My mother did genealogy for many years and when she considered she was done with her side of the family tree she began on my father’s side of the family tree, even finding there were connections going back.
The Moulton histories proved as interesting as the Coffin side of the family tree. One of the most interesting people she rattled out from Pop’s side was a fellow named Sir Thomas de Moulton.
It was the fifth Sir Thomas de Moulton that Sir Walter Scott chose to make a leading character in his book titled, “The Talisman.” It turns out that Sir Thomas de Moulton was a trusted friend of King Richard The Lion Heart. Thomas de Moulton was said to have great physical strength, so much so he was “the admiration and envy of the knights at the great tournaments of England.” It was also said that when King Richard The Lion Heart was quite ill that he, Sir Thomas de Moulton took up an appropriate role in the king’s stead. They apparently were close friends as well.
I have copied the following from a website, which I seem to have lost track of. It seems to say, what I was told.
“In the year 1066 a Norman follower of William the Conqueror named Thomas Multon, or de Multon, accompanied his chief into England, and after the battle of Hastings was rewarded for his services with large grants of land in Lincolnshire. Here he built castles and religious establishments, maintained a retinue of soldiers, laborers and priests, and lived the life of a feudatory of the king. From this Norman the Moultons of England and America are said to have sprung. Between the time of the first Sir Thomas and the present, twenty-five generations of Moultons have been born; and through nine genearations, from the battle of Hastings, there continued to be some brave knights bearing the name of Sir Thomas, who was ready to respond to the king’s call to arms.
Sir Thomas of the fourth generation was sheriff during the ninth and tenth years of King John’s dynasty, and in the fifteenth year of his reign, attended the king in his expedition to Poitou. Two years later he was taken in arms with the rebelious barons and imprisoned in the Castle of Corff. This was the Thomas Moulton whose name appears upon Magna Charta as one of the English barons who wrung this great muniment of liberty from an unwilling king.
The fifth Sir Thomas de Moulton, Sir Walter Scott took as a leading character in his dramatic story, “The Talisman.” Being a trusted friend of Richard Coeur de Lion, and possessing great physical power, he was the admiration and envy of the knights at the great tournaments of England.
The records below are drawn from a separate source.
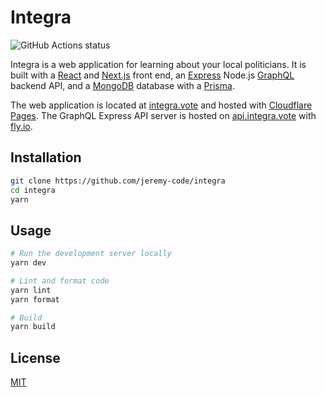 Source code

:# Integra

![GitHub Actions status](https://github.com/jeremynguyencs/integra/actions/workflows/ci.yml/badge.svg)

Integra is a web application for learning about your local politicians. It is built with a [React](https://reactjs.org) and [Next.js](https://nextjs.org) front end, an [Express](https://expressjs.com) Node.js [GraphQL](https://graphql.org) backend API, and a [MongoDB](https://www.mongodb.com) database with a [Prisma](https://www.prisma.io).

The web application is located at [integra.vote](https://integra.vote) and hosted with [Cloudflare Pages](https://pages.cloudflare.com). The GraphQL Express API server is hosted on [api.integra.vote](https://api.integra.vote/graphql) with [fly.io](https://fly.io).

## Installation

```bash
git clone https://github.com/jeremy-code/integra
cd integra
yarn
```

## Usage

```bash
# Run the development server locally
yarn dev

# Lint and format code
yarn lint
yarn format

# Build
yarn build
```

## License

[MIT](https://choosealicense.com/licenses/mit)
In the Holy Land he was a leading crusader and was of all the knights the nearest to the king. Indeed, when Richard’s sickness laid him low, Sir Walter Scott claims that in “The Talisman” some parts are fanciful, but that so far as King Richard and Sir Thomas Moulton are concerned, he has followed English history.
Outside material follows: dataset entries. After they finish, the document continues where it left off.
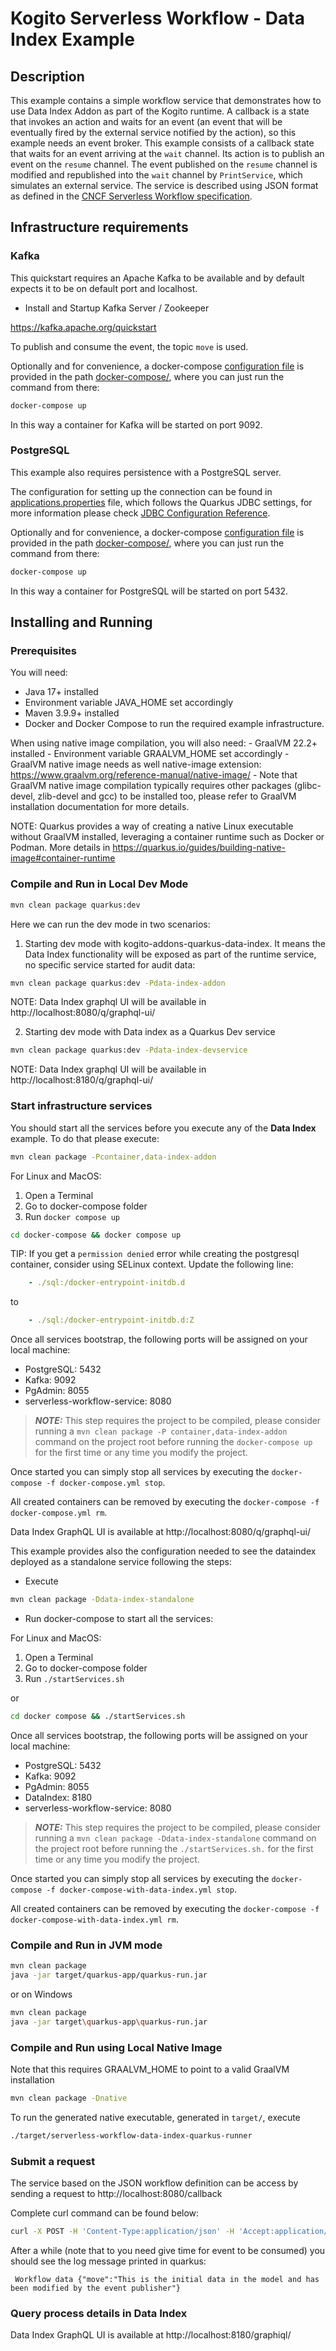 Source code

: # Kogito Serverless Workflow - Data Index Example

## Description

This example contains a simple workflow service that demonstrates how to use Data Index Addon as part of the Kogito runtime. 
A callback is a state that invokes an action and waits for an event (an event that will be eventually fired by the external service notified by the action), so this example needs an event broker.
This example consists of a callback state that waits for an event arriving at the `wait` channel. Its action is to publish an event on the `resume` channel. The event published on the `resume` channel is modified and republished into the `wait` channel by `PrintService`, which simulates an external service. 
The service is described using JSON format as defined in the 
[CNCF Serverless Workflow specification](https://github.com/serverlessworkflow/specification).

## Infrastructure requirements

### Kafka

This quickstart requires an Apache Kafka to be available and by default expects it to be on default port and localhost.

* Install and Startup Kafka Server / Zookeeper

https://kafka.apache.org/quickstart

To publish and consume the event, the topic `move` is used. 

Optionally and for convenience, a docker-compose [configuration file](docker-compose/docker-compose.yml) is
provided in the path [docker-compose/](docker-compose/), where you can just run the command from there:

```sh
docker-compose up
```

In this way a container for Kafka will be started on port 9092.

### PostgreSQL

This example also requires persistence with a PostgreSQL server.

The configuration for setting up the connection can be found in [applications.properties](src/main/resources/application.properties) file, which
follows the Quarkus JDBC settings, for more information please check [JDBC Configuration Reference](https://quarkus.io/guides/datasource#jdbc-configuration).

Optionally and for convenience, a docker-compose [configuration file](docker-compose/docker-compose.yml) is
provided in the path [docker-compose/](docker-compose/), where you can just run the command from there:

```sh
docker-compose up
```

In this way a container for PostgreSQL will be started on port 5432.

## Installing and Running

### Prerequisites
 
You will need:
  - Java 17+ installed
  - Environment variable JAVA_HOME set accordingly
  - Maven 3.9.9+ installed
  - Docker and Docker Compose to run the required example infrastructure.

When using native image compilation, you will also need: 
    - GraalVM 22.2+ installed
    - Environment variable GRAALVM_HOME set accordingly
    - GraalVM native image needs as well native-image extension: https://www.graalvm.org/reference-manual/native-image/
    - Note that GraalVM native image compilation typically requires other packages (glibc-devel, zlib-devel and gcc) to be installed too, please refer to GraalVM installation documentation for more details.

NOTE: Quarkus provides a way of creating a native Linux executable without GraalVM installed, leveraging a container runtime such as Docker or Podman. More details in  https://quarkus.io/guides/building-native-image#container-runtime 

### Compile and Run in Local Dev Mode

```sh
mvn clean package quarkus:dev
```
Here we can run the dev mode in two scenarios:
1. Starting dev mode with kogito-addons-quarkus-data-index. It means the Data Index functionality will be exposed as part of the runtime service, no specific service started for audit data:
```sh
mvn clean package quarkus:dev -Pdata-index-addon
```
NOTE: Data Index graphql UI will be available in http://localhost:8080/q/graphql-ui/

2. Starting dev mode with Data index as a Quarkus Dev service
```sh
mvn clean package quarkus:dev -Pdata-index-devservice
```

NOTE: Data Index graphql UI will be available in http://localhost:8180/q/graphql-ui/


### Start infrastructure services

You should start all the services before you execute any of the **Data Index** example. To do that please execute:

```sh
mvn clean package -Pcontainer,data-index-addon 
```

For Linux and MacOS:

1. Open a Terminal
2. Go to docker-compose folder
3. Run ```docker compose up```

```bash
cd docker-compose && docker compose up
```

TIP: If you get a `permission denied` error while creating the postgresql container, consider using SELinux context.
Update the following line:
```yaml
    - ./sql:/docker-entrypoint-initdb.d
```
to
```yaml
    - ./sql:/docker-entrypoint-initdb.d:Z
```

Once all services bootstrap, the following ports will be assigned on your local machine:

- PostgreSQL: 5432
- Kafka: 9092
- PgAdmin: 8055
- serverless-workflow-service: 8080

> **_NOTE:_**  This step requires the project to be compiled, please consider running a ```mvn clean package -P container,data-index-addon``` command on the project root before running the ```docker-compose up``` for the first time or any time you modify the project.

Once started you can simply stop all services by executing the ```docker-compose -f docker-compose.yml stop```.

All created containers can be removed by executing the ```docker-compose -f docker-compose.yml rm```.

Data Index GraphQL UI is available at http://localhost:8080/q/graphql-ui/

This example provides also the configuration needed to see the dataindex deployed as a standalone service following the steps:
- Execute

```sh
mvn clean package -Ddata-index-standalone
```

- Run docker-compose to start all the services:
 
For Linux and MacOS:

1. Open a Terminal
2. Go to docker-compose folder
3. Run ```./startServices.sh```

or 

```bash
cd docker compose && ./startServices.sh
```

Once all services bootstrap, the following ports will be assigned on your local machine:

- PostgreSQL: 5432
- Kafka: 9092
- PgAdmin: 8055
- DataIndex: 8180
- serverless-workflow-service: 8080

> **_NOTE:_**  This step requires the project to be compiled, please consider running a ```mvn clean package -Ddata-index-standalone``` command on the project root before running the ```./startServices.sh.``` for the first time or any time you modify the project.

Once started you can simply stop all services by executing the ```docker-compose -f docker-compose-with-data-index.yml stop```.

All created containers can be removed by executing the ```docker-compose -f docker-compose-with-data-index.yml rm```.

### Compile and Run in JVM mode

```sh
mvn clean package 
java -jar target/quarkus-app/quarkus-run.jar
```

or on Windows

```sh
mvn clean package
java -jar target\quarkus-app\quarkus-run.jar
```

### Compile and Run using Local Native Image
Note that this requires GRAALVM_HOME to point to a valid GraalVM installation

```sh
mvn clean package -Dnative
```
  
To run the generated native executable, generated in `target/`, execute

```sh
./target/serverless-workflow-data-index-quarkus-runner
```

### Submit a request

The service based on the JSON workflow definition can be access by sending a request to http://localhost:8080/callback

Complete curl command can be found below:

```sh
curl -X POST -H 'Content-Type:application/json' -H 'Accept:application/json' http://localhost:8080/callback
```


After a while (note that to you need give time for event to be consumed)  you should see the log message printed in quarkus:

```text
 Workflow data {"move":"This is the initial data in the model and has been modified by the event publisher"}
```

### Query process details in Data Index

Data Index GraphQL UI is available at http://localhost:8180/graphiql/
From such men as these the American Moultons of this day; and among them are many who are the peers of their ancestors or of their fellow citizens in those qulities of head and heart which make men leaders and trusted companions of other men.
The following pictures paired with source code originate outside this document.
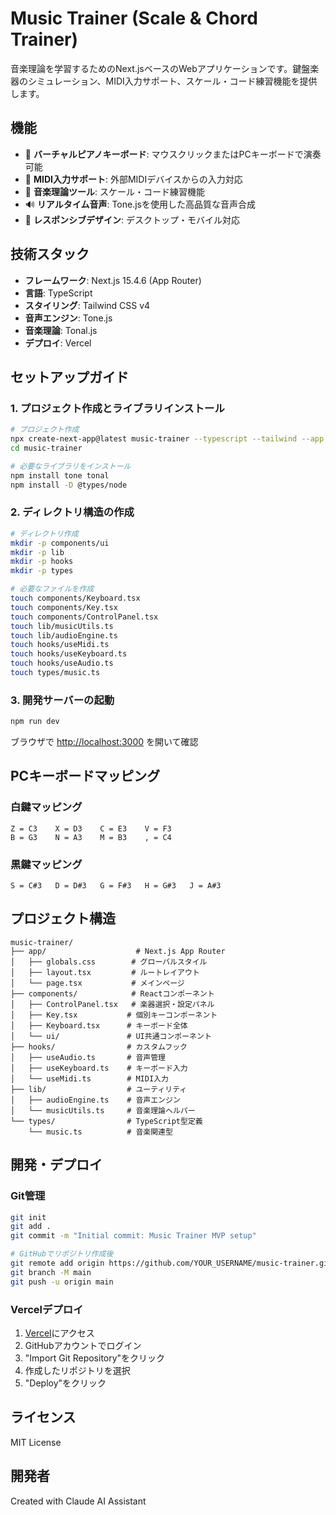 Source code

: # Music Trainer (Scale & Chord Trainer)

音楽理論を学習するためのNext.jsベースのWebアプリケーションです。鍵盤楽器のシミュレーション、MIDI入力サポート、スケール・コード練習機能を提供します。

## 機能

- 🎹 **バーチャルピアノキーボード**: マウスクリックまたはPCキーボードで演奏可能
- 🎵 **MIDI入力サポート**: 外部MIDIデバイスからの入力対応
- 🎼 **音楽理論ツール**: スケール・コード練習機能
- 🔊 **リアルタイム音声**: Tone.jsを使用した高品質な音声合成
- 📱 **レスポンシブデザイン**: デスクトップ・モバイル対応

## 技術スタック

- **フレームワーク**: Next.js 15.4.6 (App Router)
- **言語**: TypeScript
- **スタイリング**: Tailwind CSS v4
- **音声エンジン**: Tone.js
- **音楽理論**: Tonal.js
- **デプロイ**: Vercel

## セットアップガイド

### 1. プロジェクト作成とライブラリインストール

```bash
# プロジェクト作成
npx create-next-app@latest music-trainer --typescript --tailwind --app --no-src-dir
cd music-trainer

# 必要なライブラリをインストール
npm install tone tonal
npm install -D @types/node
```

### 2. ディレクトリ構造の作成

```bash
# ディレクトリ作成
mkdir -p components/ui
mkdir -p lib
mkdir -p hooks
mkdir -p types

# 必要なファイルを作成
touch components/Keyboard.tsx
touch components/Key.tsx
touch components/ControlPanel.tsx
touch lib/musicUtils.ts
touch lib/audioEngine.ts
touch hooks/useMidi.ts
touch hooks/useKeyboard.ts
touch hooks/useAudio.ts
touch types/music.ts
```

### 3. 開発サーバーの起動

```bash
npm run dev
```

ブラウザで [http://localhost:3000](http://localhost:3000) を開いて確認

## PCキーボードマッピング

### 白鍵マッピング
```
Z = C3    X = D3    C = E3    V = F3
B = G3    N = A3    M = B3    , = C4
```

### 黒鍵マッピング
```
S = C#3   D = D#3   G = F#3   H = G#3   J = A#3
```

## プロジェクト構造

```
music-trainer/
├── app/                    # Next.js App Router
│   ├── globals.css        # グローバルスタイル
│   ├── layout.tsx         # ルートレイアウト
│   └── page.tsx           # メインページ
├── components/            # Reactコンポーネント
│   ├── ControlPanel.tsx   # 楽器選択・設定パネル
│   ├── Key.tsx           # 個別キーコンポーネント
│   ├── Keyboard.tsx      # キーボード全体
│   └── ui/               # UI共通コンポーネント
├── hooks/                # カスタムフック
│   ├── useAudio.ts       # 音声管理
│   ├── useKeyboard.ts    # キーボード入力
│   └── useMidi.ts        # MIDI入力
├── lib/                  # ユーティリティ
│   ├── audioEngine.ts    # 音声エンジン
│   └── musicUtils.ts     # 音楽理論ヘルパー
└── types/                # TypeScript型定義
    └── music.ts          # 音楽関連型
```

## 開発・デプロイ

### Git管理

```bash
git init
git add .
git commit -m "Initial commit: Music Trainer MVP setup"

# GitHubでリポジトリ作成後
git remote add origin https://github.com/YOUR_USERNAME/music-trainer.git
git branch -M main
git push -u origin main
```

### Vercelデプロイ

1. [Vercel](https://vercel.com)にアクセス
2. GitHubアカウントでログイン
3. "Import Git Repository"をクリック
4. 作成したリポジトリを選択
5. "Deploy"をクリック

## ライセンス

MIT License

## 開発者

Created with Claude AI Assistant
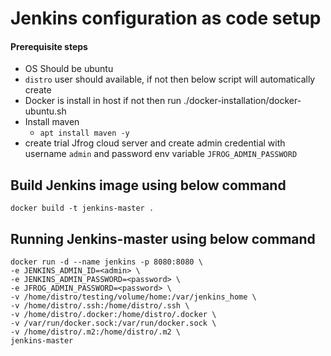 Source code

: # Jenkins configuration as code setup

#### Prerequisite steps
* OS Should be ubuntu
* `distro` user should available, if not then below script will automatically create
* Docker is install in host if not then run ./docker-installation/docker-ubuntu.sh
* Install maven 
  * `apt install maven -y`
* create trial Jfrog cloud server and create admin credential with username `admin` and password env variable `JFROG_ADMIN_PASSWORD`

## Build Jenkins image using below command 
`docker build -t jenkins-master .`

## Running Jenkins-master using below command
```
docker run -d --name jenkins -p 8080:8080 \
-e JENKINS_ADMIN_ID=<admin> \
-e JENKINS_ADMIN_PASSWORD=<password> \
-e JFROG_ADMIN_PASSWORD=<password> \
-v /home/distro/testing/volume/home:/var/jenkins_home \
-v /home/distro/.ssh:/home/distro/.ssh \
-v /home/distro/.docker:/home/distro/.docker \
-v /var/run/docker.sock:/var/run/docker.sock \
-v /home/distro/.m2:/home/distro/.m2 \
jenkins-master
```


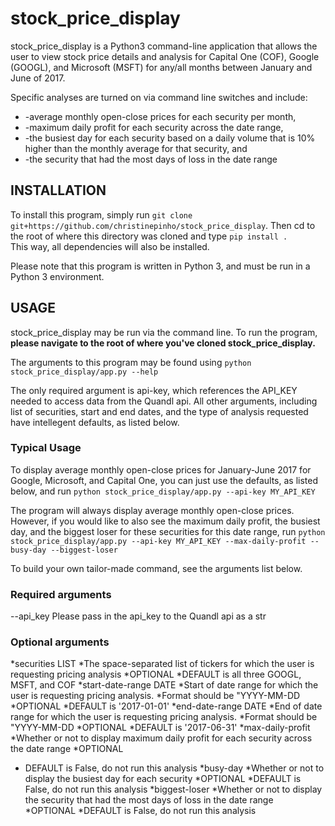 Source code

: # stock_price_display #

stock_price_display is a Python3 command-line application that allows the user to view stock price details
and analysis for Capital One (COF), Google (GOOGL), and Microsoft (MSFT) for any/all months between
January and June of 2017.

Specific analyses are turned on via command line switches and include:
* -average monthly open-close prices for each security per month,
* -maximum daily profit for each security across the date range,
* -the busiest day for each security based on a daily volume that is 10% higher than the monthly average
for that security, and
* -the security that had the most days of loss in the date range


## INSTALLATION ##

To install this program, simply run ```git clone git+https://github.com/christinepinho/stock_price_display```.
Then cd to the root of where this  directory was cloned and type ```pip install .```  
This way, all dependencies will also be installed.

Please note that this program is written in Python 3, and must be run in a Python 3 environment.


## USAGE ##

stock_price_display may be run via the command line. To run the program, **please navigate to the root 
of where you've cloned stock_price_display.**

The arguments to this program may be found using  ```python stock_price_display/app.py --help```

The only required argument is api-key, which references the API_KEY needed to access data from the
Quandl api. All other arguments, including list of securities, start and end dates, and the type of analysis
requested have intellegent defaults, as listed below.

### Typical Usage ###
To display average monthly open-close prices for January-June 2017 for Google, Microsoft, and Capital One,
you can just use the defaults, as listed below, and run ```python stock_price_display/app.py --api-key MY_API_KEY```

The program will always display average monthly open-close prices. However, if you would like to also see the
maximum daily profit, the busiest day, and the biggest loser for these securities for this date range, run 
```python stock_price_display/app.py --api-key MY_API_KEY --max-daily-profit --busy-day --biggest-loser```

To build your own tailor-made command, see the arguments list below.

### Required arguments ###
--api_key 
    Please pass in the api_key to the Quandl api as a str
    
### Optional arguments ###
*securities LIST
    *The space-separated list of tickers for which the user is requesting pricing analysis
    *OPTIONAL
    *DEFAULT is all three GOOGL, MSFT, and COF
*start-date-range DATE
    *Start of date range for which the user is requesting pricing analysis.
    *Format should be "YYYY-MM-DD
    *OPTIONAL
    *DEFAULT is '2017-01-01'
*end-date-range DATE
    *End of date range for which the user is requesting pricing analysis.
    *Format should be "YYYY-MM-DD
    *OPTIONAL
    *DEFAULT is '2017-06-31'
*max-daily-profit
    *Whether or not to display maximum daily profit for each security across the date range
    *OPTIONAL
   * DEFAULT is False, do not run this analysis
*busy-day
    *Whether or not to display the busiest day for each security
    *OPTIONAL
    *DEFAULT is False, do not run this analysis
*biggest-loser
    *Whether or not to display the security that had the most days of loss in the date range
    *OPTIONAL
    *DEFAULT is False, do not run this analysis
“All branches of the Moulton family had arms with devices somewhat different from each other in minor details, yet alike in the main, viz.: A plain field, either of silver or blue; crossed by three horizontal bars, generally red, sometimes sable. This continued for several hundred years, down to the arms which were granted in 1571 by the record: these are described as follows: Moulton: Argent, three bars (gules) between eight escallop shells, sable; three, two, two, and one. Crest: On a pellet a falcon rising argent, Granted in 1571.”
The name appears in various forms, as Multon, Muleton, Moulton, Moleton, Moulson and Moulton.
Three Moultons, Thomas, John and William, supposed to be brothers, settled in Winnacumnett, now Hampton, New Hampshire, and from these all or nearly all the Moultons of northern New England are descendants.”
There is a lot of geological information found on the internet. Such as I copied here from a quick search, and also from what I recall from Mom. This same story.
I love to look up the castles mentioned in Mom’s genealogy. The Egremont Castle is mentioned regarding one, out of several Thomas deMoulton’s. I am not sure which one.
Regarding the castle, it is stated that its owner had once possessed a horn that only “the rightful heir could blow.” You can learn about this very horn in the poem “The Horn of Egremont Castle” by William Wordsworth’s. It is fun to find your relatives in books. Even if the story is built upon a bit.